__WHAT IS BEING ASKED__
Return every line of the data that contains the string "with".

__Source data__
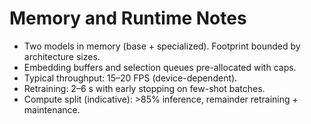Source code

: # Memory and Runtime Notes

- Two models in memory (base + specialized). Footprint bounded by architecture sizes.
- Embedding buffers and selection queues pre-allocated with caps.
- Typical throughput: 15–20 FPS (device-dependent).
- Retraining: 2–6 s with early stopping on few-shot batches.
- Compute split (indicative): >85% inference, remainder retraining + maintenance.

__SOLUTION__
- Embedding buffers and selection queues pre-allocated with caps.
- Retraining: 2–6 s with early stopping on few-shot batches.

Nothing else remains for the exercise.